Bisikletimi gazetelere sararak etrafına yastık koyarak taşıyorum ODTÜ’ye. Beraber onlarca köyden geçtik, yıkanmamış bardaklardan çay içtik İşin sonunda nasıl bir kafa yaşıyorsunuz derseniz; hüzün, gurur ve mutluluğu üzerimize giydik yalnız başınalığı (maddi) ise geride bıraktık diyebiliriz. Kendi adıma bir daha yapamayacağım işi Arkitera’nın ve Dicle Yazıcı’nın verdiği motivasyonla aştım diyebilirim (manevi) .  Arkitera’yı sadece bir kurum olarak değil içinde barındırdığı anne tedirginliğindeki insanlarıyla ele alıyorum burada. Derya Yazman, Emine Merdim Yılmaz ve Selin Biçer’e bana kattıkları ve taşıdıkları yürek için ayrı ayrı teşekkür ediyorum. Dicle Yazıcı ise işin acılı kısmını yansıtabildiğim tek insan olarak kişisel tarihimde ayrı bir yere geçti sanırsam:) Kaz Dağları’nı aşarken, geç uyanıp sıcakta sürmek zorunda kaldığım yollarda yalnız başınıza kaldıramıyorsunuz bazı şeyleri ve normaldeki huysuzluğunuzdan daha fazlasını yaşatıyorsunuz yakınlarınıza Neyse sözün kısası insan yalnız başına yolculuk yapmamalı, yapacaksa da bel bağlayabileceği, kendini anlatabileceği insanlar olmalı çevresinde. Günü 22 saatinde yollarda, otel odasına 20 gün yalnız yaşamak ve sadece kendini dinleyip, kendini anlatmak sanıldığı kadar özenilecek bir şey değil. Yol üzerinde bana eşlik eden arkadaşlar olduğunda, sohbet ettiğimiz amcalar olduğunda inanın gördüğünüz, değerlendirdiğiniz, yaşadığınız duygular çok farklı. Kendi bünyenizde hissettiğiniz duygularla yanınızdaki insanın sözcüklerinde, tepkilerinde bulduğunuz dünya çok farklı ve daha değerli. Tek başına sadece bir amaca yönelik yorum yapabiliyorsunuz. Çok kişi olduğunuzda artık sadece bir amacınız yok, insanlar da ne düşünüyormuş diyebiliyorsunuz. “Belki de insanın sınıfı, eğitimi ne olursa olsun suratında beliren tepkiler, olaylara ve görsellere karşı kurduğu cümleler insana bu denli ufuk açabilir” cümlesini ilk defa kuruyorum ama mutluyum, gerçek bu.

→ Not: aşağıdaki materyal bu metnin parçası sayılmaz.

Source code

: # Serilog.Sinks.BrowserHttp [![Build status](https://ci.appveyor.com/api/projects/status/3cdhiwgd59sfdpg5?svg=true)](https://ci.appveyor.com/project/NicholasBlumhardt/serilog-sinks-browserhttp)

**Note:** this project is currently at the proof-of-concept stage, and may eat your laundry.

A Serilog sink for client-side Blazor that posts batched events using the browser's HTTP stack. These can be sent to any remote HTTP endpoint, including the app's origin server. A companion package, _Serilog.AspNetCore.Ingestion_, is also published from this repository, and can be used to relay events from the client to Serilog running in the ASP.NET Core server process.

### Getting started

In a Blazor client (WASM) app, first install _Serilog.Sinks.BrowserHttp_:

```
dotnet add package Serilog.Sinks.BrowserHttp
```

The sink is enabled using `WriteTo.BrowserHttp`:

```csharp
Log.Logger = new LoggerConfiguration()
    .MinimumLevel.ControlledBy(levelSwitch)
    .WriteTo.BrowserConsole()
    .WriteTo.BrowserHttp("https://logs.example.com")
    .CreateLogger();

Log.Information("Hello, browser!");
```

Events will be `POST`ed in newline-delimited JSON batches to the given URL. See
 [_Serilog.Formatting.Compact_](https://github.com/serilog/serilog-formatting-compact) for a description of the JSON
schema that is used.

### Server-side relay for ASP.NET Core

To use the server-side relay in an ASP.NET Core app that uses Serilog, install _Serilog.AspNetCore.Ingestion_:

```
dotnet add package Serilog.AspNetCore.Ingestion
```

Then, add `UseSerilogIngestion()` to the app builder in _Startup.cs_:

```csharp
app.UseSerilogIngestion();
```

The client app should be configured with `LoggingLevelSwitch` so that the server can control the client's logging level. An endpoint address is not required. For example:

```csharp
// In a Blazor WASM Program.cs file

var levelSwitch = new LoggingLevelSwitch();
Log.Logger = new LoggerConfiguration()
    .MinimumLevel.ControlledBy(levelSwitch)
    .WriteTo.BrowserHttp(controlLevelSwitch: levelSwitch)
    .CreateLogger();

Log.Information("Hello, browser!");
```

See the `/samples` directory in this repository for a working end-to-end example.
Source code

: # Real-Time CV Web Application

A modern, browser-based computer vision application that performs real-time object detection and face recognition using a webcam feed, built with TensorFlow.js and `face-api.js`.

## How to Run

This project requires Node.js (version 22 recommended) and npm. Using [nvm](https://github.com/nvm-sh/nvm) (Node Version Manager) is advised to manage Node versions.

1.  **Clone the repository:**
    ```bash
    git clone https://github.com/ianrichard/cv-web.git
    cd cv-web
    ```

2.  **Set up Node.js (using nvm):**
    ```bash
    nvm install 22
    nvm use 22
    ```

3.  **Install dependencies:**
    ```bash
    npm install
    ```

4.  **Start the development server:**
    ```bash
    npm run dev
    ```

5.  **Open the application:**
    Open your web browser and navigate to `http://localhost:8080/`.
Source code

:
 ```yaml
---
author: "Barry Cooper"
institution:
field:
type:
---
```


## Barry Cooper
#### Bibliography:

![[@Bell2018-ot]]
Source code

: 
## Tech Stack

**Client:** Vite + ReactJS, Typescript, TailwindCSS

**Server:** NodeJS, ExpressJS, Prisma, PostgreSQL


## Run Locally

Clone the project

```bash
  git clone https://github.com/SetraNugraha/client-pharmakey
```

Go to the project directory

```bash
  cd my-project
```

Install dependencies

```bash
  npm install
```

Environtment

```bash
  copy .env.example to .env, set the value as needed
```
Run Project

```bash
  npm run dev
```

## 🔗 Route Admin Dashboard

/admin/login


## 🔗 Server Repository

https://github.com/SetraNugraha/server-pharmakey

Yukarıda yazdıklarım belki bir teşekkür, bir borç yazısı gibi gelebilir fakat anlatmak istediğim tek şey doğa içinde yalnız kalmanın sıkıcı ve zor olduğu. Yollar, rampalar kalbiniz durmadığı sürece zaten aşılabiliyor.

Getto temamıza da değinmek gerekiyor. Önceden planlamayı sevmediğim ama planlamadan da yapılmayacak bir işe kalkıştım sanırsam. Görmek istediğim kareler yoktu. Sadece sokaklara girip bu insanlar da ne yapıyormuş onu merak ediyordum. Onları sınıflandırmadım. Tüm ayrımları zaten kent kendi kendiliğine yapıyor ve önünüze koyuyordu. İstanbul’dan, İzmir’e kadar bir sürü Çingene, Roman, Levanten Mahallesi inceledim. Hepsi için ayrı ayrı tanımlamaları bundan önceki yazılarımda yaptım. Şimdi ise hepsi için genel birkaç cümle kurmak istiyorum. Kent meydanlarına yakın veya kentin ilk kurulduğu yerlere göç etmiş olan bu azınlık sınıfı kentlinin yaşantısına iyi veya kötü yönde servis eden küme konumunda yer alıyor ve alacak sanırsam. Ranta veya başka bir çıkara dayalı yönetim mekanizması bu kişilerin yaşadığı mahalleleri daha değerli bularak Kentsel Dönüşüm, ehlileştirme ve birçok pozitif isim altında göç etmeye tekrar zorlayacak. Yola çıktığımız ilk gün duygusal bir çıkarım peşinde olmadığımı söylemiştim. Yine bu durumu çok duygusal veya acıtacak bulmuyorum. Bu insanların yaşam standartları o kadar düşük ki başka bir yere göç etseler orada da aynı standartlarda yaşamayı başaracaklar. Yarısı satın alınmış ve AVM yâ da uzun uzun bloklar yapılmış mahalleler ve etrafında gecekondular gördüm. Bu insanlar buralarda sanmayın ki ezilecekler ve ezik bir hayat yaşayacaklar. Bu insanlar servis eden insan konumunda oldukları için servis verdikleri, gündelikçi olarak çalıştıkları insanlara artık daha yakınlar. Tamamı yıkılmış ve dönüşüme katılmış mahallelerde ise servis alan insanlar artık bu azınlık sınıfa daha uzaklar. Hayatı büyük ölçüde değişen sınıf ise kentli sınıfı olmak zorundadır. Gettolara yeni kurulmuş sitelerde yaşayan çocuklar etrafı duvarlarla çevrili bir yaşam sürmek zorundalar. Sanmayın ki bu insanlar o kadar zararlı veya yanaşılmaması gereken insanlar. Aksine onların sosyolojik yapılarından, sağlam duruşlarından bir kayıp söz konusu değil, onun için normal yaşantı bu. Aile ve mahalle yapısını yeni bir çevreye götüren ise kentli görüldüğü gibi. Özetlemek gerekirse bir şeyi yasal hak olarak görerek kenti ehlileştirmeye çalışmak aslında bir ehlileştirme değil bir şeyleri görmezden gelmektir.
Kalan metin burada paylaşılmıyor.